Monday, 2 June 2014

Why the world cup will/won't be predicted by computer modelling.


You may have recently heard about attempts to predict the results of the upcoming World Cup in a scientific way. Although it's not mentioned explicitly the calculations by Stephen Hawking and Goldman-Sachs (GS) are the results of statistical modelling. Fortunately for me, this ties in well to a blog post I already wanted to write about just this subject.

The online betting company Paddy Power has employed Stephen Hawking for a month in order to calculate the probability that England will win the world cup. A more general aim of evaluating the overall outcome of the world cup has been undertaken by GS. I heard Peter Oppenheimer of GS interviewed last Thursday morning by John Humphrys and the interview in general was a really good example of the problems with the public perception of probability and statistics. The interview should be available for the next few days at least here and the bit I'm referring to was slightly before 7 am if you're trying to pinpoint it.

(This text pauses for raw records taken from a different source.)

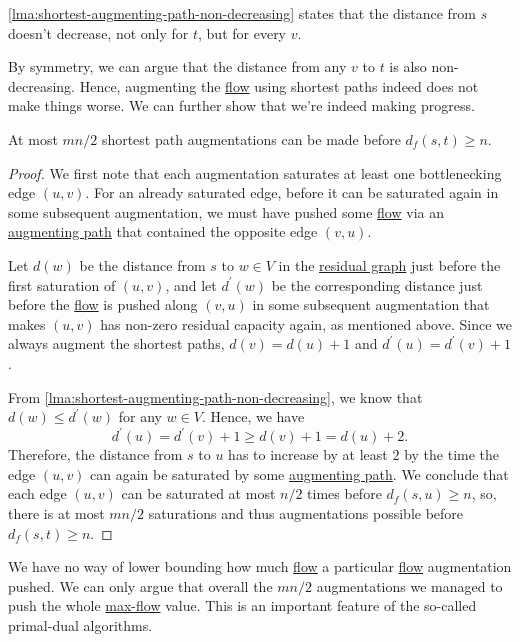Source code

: \begin{note}
	\autoref{lma:shortest-augmenting-path-non-decreasing} states that the distance from \(s\) doesn't decrease, not only for \(t\), but for every \(v\).
\end{note}

By symmetry, we can argue that the distance from any \(v\) to \(t\) is also non-decreasing. Hence, augmenting the \hyperref[def:flow]{flow} using shortest paths indeed does not make things worse. We can further show that we're indeed making progress.

\begin{lemma}\label{lma:shortest-augmenting-path-progress}
	At most \(mn / 2\) shortest path augmentations can be made before \(d_f(s, t) \geq n\).
\end{lemma}
\begin{proof}
	We first note that each augmentation saturates at least one bottlenecking edge \((u, v)\). For an already saturated edge, before it can be saturated again in some subsequent augmentation, we must have pushed some \hyperref[def:flow]{flow} via an \hyperref[def:augmenting-path]{augmenting path} that contained the opposite edge \((v, u)\).

	Let \(d(w)\) be the distance from \(s\) to \(w \in V\) in the \hyperref[def:residual-graph]{residual graph} just before the first saturation of \((u, v)\), and let \(d^{\prime} (w)\) be the corresponding distance just before the \hyperref[def:flow]{flow} is pushed along \((v, u)\) in some subsequent augmentation that makes \((u, v)\) has non-zero residual capacity again, as mentioned above. Since we always augment the shortest paths, \(d(v) = d(u) + 1\) and \(d^{\prime} (u) = d^{\prime} (v) + 1\).

	From \autoref{lma:shortest-augmenting-path-non-decreasing}, we know that \(d(w) \leq d^{\prime} (w)\) for any \(w \in V\).  Hence, we have
	\[
		d^{\prime} (u)
		= d^{\prime} (v) + 1
		\geq d(v) + 1
		= d(u) + 2.
	\]
	Therefore, the distance from \(s\) to \(u\) has to increase by at least \(2\) by the time the edge \((u, v)\) can again be saturated by some \hyperref[def:augmenting-path]{augmenting path}. We conclude that each edge \((u, v)\) can be saturated at most \(n / 2\) times before \(d_f(s, u) \geq n\), so, there is at most \(mn / 2\) saturations and thus augmentations possible before \(d_f(s, t) \geq n\).
\end{proof}

\begin{note}
	We have no way of lower bounding how much \hyperref[def:flow]{flow} a particular \hyperref[def:flow]{flow} augmentation pushed. We can only argue that overall the \(mn / 2\) augmentations we managed to push the whole \hyperref[prb:s-t-max-flow]{max-flow} value. This is an important feature of the so-called primal-dual algorithms.
\end{note}

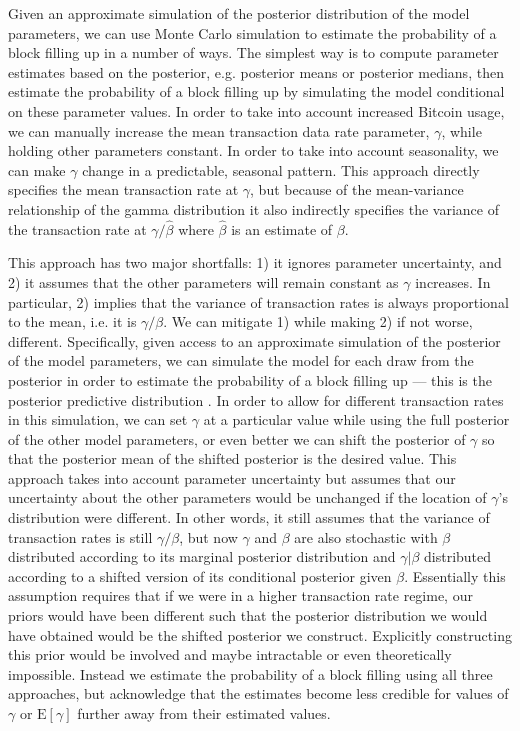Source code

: \documentclass{article}
\begin{document}
Given an approximate simulation of the posterior distribution of the model parameters, we can use Monte Carlo simulation to estimate the probability of a block filling up in a number of ways. The simplest way is to compute parameter estimates based on the posterior, e.g. posterior means or posterior medians, then estimate the probability of a block filling up by simulating the model conditional on these parameter values. In order to take into account increased Bitcoin usage, we can manually increase the mean transaction data rate parameter, $\gamma$, while holding other parameters constant. In order to take into account seasonality, we can make $\gamma$ change in a predictable, seasonal pattern. This approach directly specifies the mean transaction rate at $\gamma$, but because of the mean-variance relationship of the gamma distribution it also indirectly specifies the variance of the transaction rate at $\gamma/\hat{\beta}$ where $\hat{\beta}$ is an estimate of $\beta$.

This approach has two major shortfalls: 1) it ignores parameter uncertainty, and 2) it assumes that the other parameters will remain constant as $\gamma$ increases. In particular, 2) implies that the variance of transaction rates is always proportional to the mean, i.e. it is $\gamma/\beta$. We can mitigate 1) while making 2) if not worse, different. Specifically, given access to an approximate simulation of the posterior of the model parameters, we can simulate the model for each draw from the posterior in order to estimate the probability of a block filling up --- this is the posterior predictive distribution \citep{gelman2014bayesian}. In order to allow for different transaction rates in this simulation, we can set $\gamma$ at a particular value while using the full posterior of the other model parameters, or even better we can shift the posterior of $\gamma$ so that the posterior mean of the shifted posterior is the desired value. This approach takes into account parameter uncertainty but assumes that our uncertainty about the other parameters would be unchanged if the location of $\gamma$'s distribution were different. In other words, it still assumes that the variance of transaction rates is still $\gamma/\beta$, but now $\gamma$ and $\beta$ are also stochastic with $\beta$ distributed according to its marginal posterior distribution and $\gamma|\beta$ distributed according to a shifted version of its conditional posterior given $\beta$. Essentially this assumption requires that if we were in a higher transaction rate regime, our priors would have been different such that the posterior distribution we would have obtained would be the shifted posterior we construct. Explicitly constructing this prior would be involved and maybe intractable or even theoretically impossible. Instead we estimate the probability of a block filling using all three approaches, but acknowledge that the estimates become less credible for values of $\gamma$ or $\mathrm{E}[\gamma]$ further away from their estimated values.
\end{document}

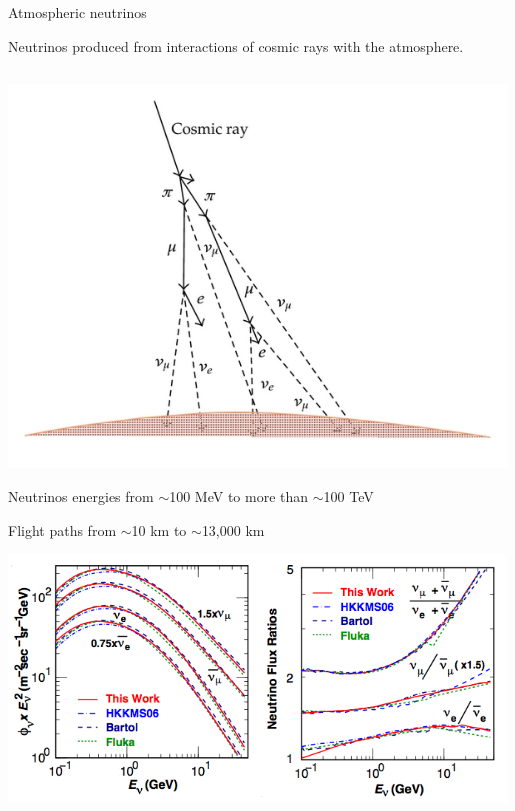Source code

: %
%
%

\begin{frame}[t]{Atmospheric neutrinos}

{\small
\centering
Neutrinos produced from interactions of cosmic rays with the atmosphere.\\
}
\vspace{0.1cm}
\begin{columns}
  \begin{column}{0.64\textwidth}
    \begin{minipage}{0.48\linewidth}
       \includegraphics[width=0.99\textwidth]{./images/3nu/atmo/flux_schematic.png}\\
    \end{minipage}\hfill
    \begin{minipage}{0.48\linewidth}
       \begin{itemize}
       {\scriptsize
         \item Neutrinos energies from $\sim$100 MeV to more than $\sim$100 TeV
         \item Flight paths from $\sim$10 km to $\sim$13,000 km\\
       }
       \end{itemize}
    \end{minipage}
    \includegraphics[width=0.99\textwidth]{./images/3nu/atmo/flux_energy_spectrum_and_ratio.png}

\end{column}
\end{columns}
\end{frame}
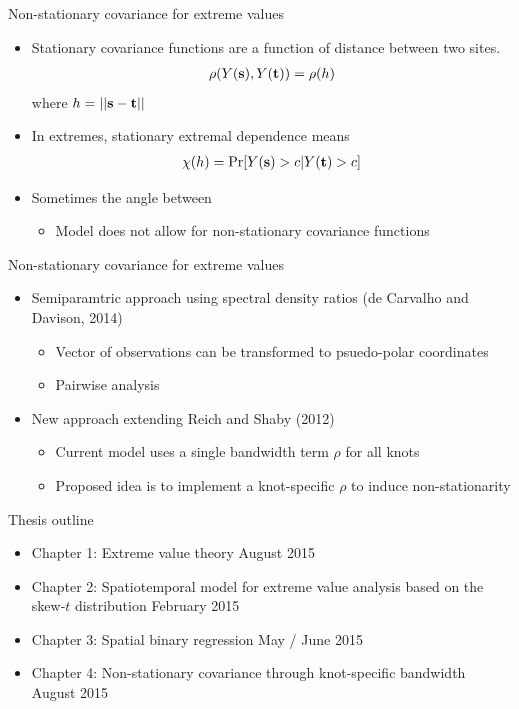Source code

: \documentclass{beamer}
\begin{document}
\begin{frame}{Non-stationary covariance for extreme values}
  \begin{itemize} \setlength{\itemsep}{0.5em}
    \item Stationary covariance functions are a function of distance between two sites.
    \begin{align*}
      \rho(Y(\mbox{\bf s}), Y(\mbox{\bf t})) = \rho(h)
    \end{align*}
    where $h = ||\mbox{\bf s} - \mbox{\bf t}||$
    \item In extremes, stationary extremal dependence means
    \begin{align*}
      \chi(h) = \Pr[Y(\mbox{\bf s}) > c | Y(\mbox{\bf t}) > c]
    \end{align*}
    \item Sometimes the angle between
    \begin{itemize}
      \item Model does not allow for non-stationary covariance functions
    \end{itemize}
  \end{itemize}
\end{frame}

\begin{frame}{Non-stationary covariance for extreme values}
  \begin{itemize} \setlength{\itemsep}{0.5em}
    \item Semiparamtric approach using spectral density ratios (de Carvalho and Davison, 2014)
    \begin{itemize}
      \item Vector of observations can be transformed to psuedo-polar coordinates
      \item Pairwise analysis
    \end{itemize}
    \item New approach extending Reich and Shaby (2012)
    \begin{itemize}
      \item Current model uses a single bandwidth term $\rho$ for all knots
      \item Proposed idea is to implement a knot-specific $\rho$ to induce non-stationarity
    \end{itemize}
  \end{itemize}
\end{frame}


\begin{frame}{Thesis outline}
  \begin{itemize} \setlength{\itemsep}{0.5em}
    \item Chapter 1: Extreme value theory \alert{August 2015}
    \item Chapter 2: Spatiotemporal model for extreme value analysis based on the skew-$t$ distribution \alert{February 2015}
    \item Chapter 3: Spatial binary regression \alert{May / June 2015}
    \item Chapter 4: Non-stationary covariance through knot-specific bandwidth \alert{August 2015}
  \end{itemize}
\end{frame}
\end{document}
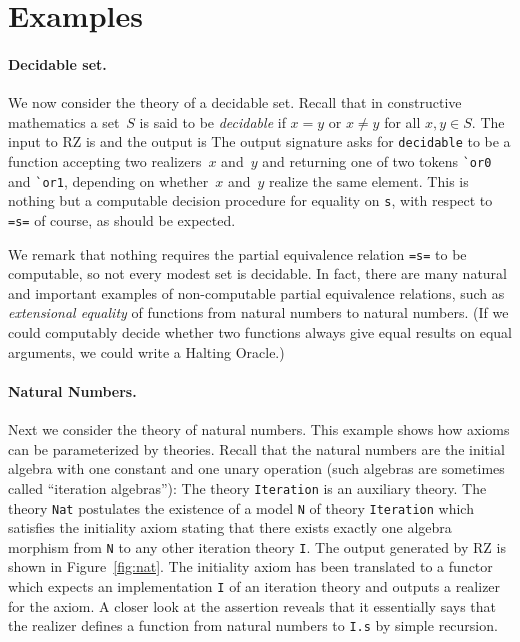 \section{Examples}
\label{sec:examples}

\paragraph{Decidable set.}
\label{sec:decidable-set}

We now consider the theory of a decidable set.
Recall that in constructive mathematics a set~$S$ is said to be
\emph{decidable} if $x = y$ or $x \neq y$ for all $x, y \in S$.
The input to RZ is
%
{\small{}}%
%
\noindent
and the output is
%
{\small{}}
%
\noindent
The output signature asks for \Verb|decidable| to be a function
accepting two realizers~$x$ and~$y$ and returning one of two tokens
\Verb|`or0| and \Verb|`or1|, depending on whether~$x$ and~$y$ realize
the same element. This is nothing but a computable decision procedure
for equality on \Verb|s|, with respect to \Verb|=s=| of course, as
should be expected.

We remark that nothing requires the partial equivalence relation
\Verb|=s=| to be computable, so not every modest set is decidable. In
fact, there are many natural and important examples of non-computable partial
equivalence relations, such as \emph{extensional equality} of functions
from natural numbers to natural numbers. (If we could computably
decide whether two functions always give equal results on equal
arguments, we could write a Halting Oracle.)

\paragraph{Natural Numbers.}
\label{sec:natural-numb}

Next we consider the theory of natural numbers. This example shows how
axioms can be parameterized by theories. Recall that the natural
numbers are the initial algebra with one constant and one unary
operation (such algebras are sometimes called ``iteration algebras''):
%
{\small{}}%
%
\noindent
The theory \Verb|Iteration| is an auxiliary theory. The theory
\Verb|Nat| postulates the existence of a model \Verb|N| of theory
\Verb|Iteration| which satisfies the initiality axiom stating that
there exists exactly one algebra morphism from \Verb|N| to any other
iteration theory \Verb|I|. The output generated by RZ is shown in
Figure~\ref{fig:nat}. The initiality axiom has been translated to a
functor which expects an implementation \Verb|I| of an iteration
theory and outputs a realizer for the axiom. A closer look at the
assertion reveals that it essentially says that the realizer defines a
function from natural numbers to \Verb|I.s| by simple recursion.

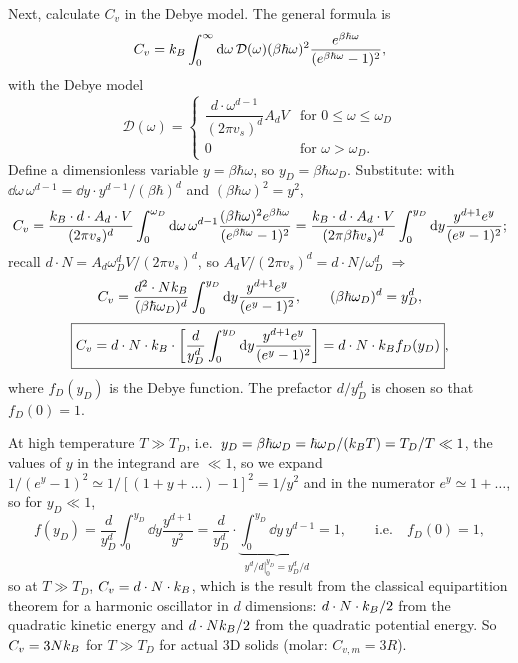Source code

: Next, calculate $C_v$ in the Debye model. The general formula is
\begin{equation}
  C_v = k_{B}\int_0^\infty\mathop{}\!\mathrm{d}\omega\,\mathcal D(\omega)(\beta\hbar\omega)^2\frac{e^{\beta\hbar\omega}}{(e^{\beta\hbar\omega}-1)^2},
\end{equation}
with the Debye model
\begin{equation}
  \mathcal D(\omega) = \begin{cases}\dfrac{d\cdot\omega^{d-1}}{(2\pi v_s)^d}A_dV & \text{for } 0\le\omega\le\omega_D\\[6pt]
                                    0 & \text{for } \omega>\omega_D .\end{cases}
\end{equation}
Define a dimensionless variable $y = \beta\hbar\omega$, so $y_D = \beta\hbar\omega_D$. Substitute: with
$\dd\omega\,\omega^{d-1} = \dd y\cdot y^{d-1}/(\beta\hbar)^d$ and $(\beta\hbar\omega)^2 = y^2$,
\begin{equation}
  C_v = \frac{k_{B}\cdot d\cdot A_d\cdot V}{(2\pi v_s)^d}\int_0^{\omega_D}\mathop{}\!\mathrm{d}\omega\,\omega^{d-1}\frac{(\beta\hbar\omega)^2e^{\beta\hbar\omega}}{(e^{\beta\hbar\omega}-1)^2}
      = \frac{k_{B}\cdot d\cdot A_d\cdot V}{(2\pi\beta\hbar v_s)^d}\int_0^{y_D}\mathop{}\!\mathrm{d} y\frac{y^{d+1}e^y}{(e^y-1)^2};
\end{equation}
recall $d\cdot N = A_d\omega_D^dV/(2\pi v_s)^d$, so $A_dV/(2\pi v_s)^d = d\cdot N/\omega_D^d$
$\Rightarrow$
\begin{equation}
  C_v = \frac{d^2\cdot Nk_{B}}{(\beta\hbar\omega_D)^d}\int_0^{y_D}\mathop{}\!\mathrm{d} y\frac{y^{d+1}e^y}{(e^y-1)^2},
  \qquad(\beta\hbar\omega_D)^d = y_D^d,
\end{equation}
\begin{equation}
  \boxed{C_v = d\cdot N\cdot k_{B}\cdot\left[\frac{d}{y_D^d}\int_0^{y_D}\mathop{}\!\mathrm{d} y\frac{y^{d+1}e^y}{(e^y-1)^2}\right] = d\cdot N\cdot k_{B} f_D(y_D)},
\end{equation}
where $f_D(y_D)$ is the Debye function. The prefactor $d/y_D^d$ is chosen so that $f_D(0) = 1$.

At high temperature $T\gg T_D$, i.e.\ $y_D = \beta\hbar\omega_D = \hbar\omega_D/(k_{B} T) = T_D/T\ll 1$, the values of $y$ in
the integrand are $\ll 1$, so we expand $1/(e^y-1)^2\simeq1/[(1+y+\ldots)-1]^2 = 1/y^2$ and in the numerator
$e^y\simeq 1+\ldots$, so for $y_D\ll 1$,
\begin{equation}
  f(y_D) = \frac{d}{y_D^d}\int_0^{y_D}\dd y\frac{y^{d+1}}{y^2} = \frac{d}{y_D^d}\cdot\underbrace{\int_0^{y_D}\dd y\,y^{d-1}}_{\left.y^d/d\right|_0^{y_D} = y_D^d/d} = 1,
  \qquad\text{i.e.}\quad f_D(0) = 1,
\end{equation}
so at $T\gg T_D$, $C_v = d\cdot N\cdot k_{B}$, which is the result from the classical equipartition theorem for a harmonic oscillator in $d$
dimensions: $d\cdot N\cdot k_{B}/2$ from the quadratic kinetic energy and $d\cdot Nk_{B}/2$ from the quadratic potential
energy. So $C_v = 3Nk_{B}$ for $T\gg T_D$ for actual 3D solids (molar: $C_{v,m} = 3R$).

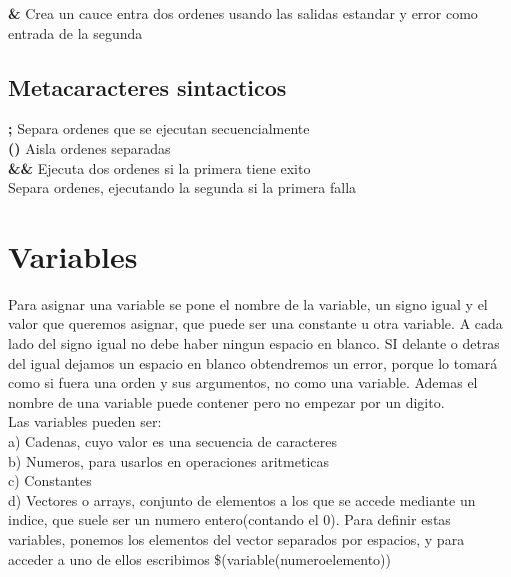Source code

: \documentclass[11pt]{article}
\begin{document}
\textbf{\textbar \&} \hspace{2cm} Crea un cauce entra dos ordenes usando las salidas estandar y error como entrada de la segunda\\


\subsection { Metacaracteres sintacticos }

\textbf{;} \hspace{2cm} Separa ordenes que se ejecutan secuencialmente\\

\textbf{()} \hspace{2cm} Aisla ordenes separadas\\

\textbf{\&\&} \hspace{2cm} Ejecuta dos ordenes si la primera tiene exito \\

\textbf{\textbar\textbar} \hspace{2cm} Separa ordenes, ejecutando la segunda si la primera falla\\


\section {Variables}

Para asignar una variable se pone el nombre de la variable, un signo igual y el valor que queremos asignar, que puede ser una constante u otra variable. A cada lado del signo igual no debe haber ningun espacio en blanco. SI delante o detras del igual dejamos un espacio en blanco obtendremos un error, porque lo tomará como si fuera una orden y sus argumentos, no como una variable. Ademas el nombre de una variable puede contener pero no empezar por un digito. \\

Las variables pueden ser: \\
a) Cadenas, cuyo valor es una secuencia de caracteres\\
b) Numeros, para usarlos en operaciones aritmeticas\\
c) Constantes\\
d) Vectores o arrays, conjunto de elementos a los que se accede mediante un indice, que suele ser un numero entero(contando el 0). Para definir estas variables, ponemos los elementos del vector separados por espacios, y para acceder a uno de ellos escribimos \$(variable(numeroelemento))\\
\end{document}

The interview consisted largely of Peter Oppenheimer explaining the details of their model, which include the past goal-scoring history of each team (as might be expected). Some more subtle analysis included the under- or over-performance of those teams at previous world cup tournaments as well as home vs away games. Hawking's analysis allowed for more intricate inputs, such as the height above sea level for the match. However, Hawking was approaching the problem from a different perspective, analysing the prospects of a single team, while GS were modelling the entire competition and the relative placings of every team.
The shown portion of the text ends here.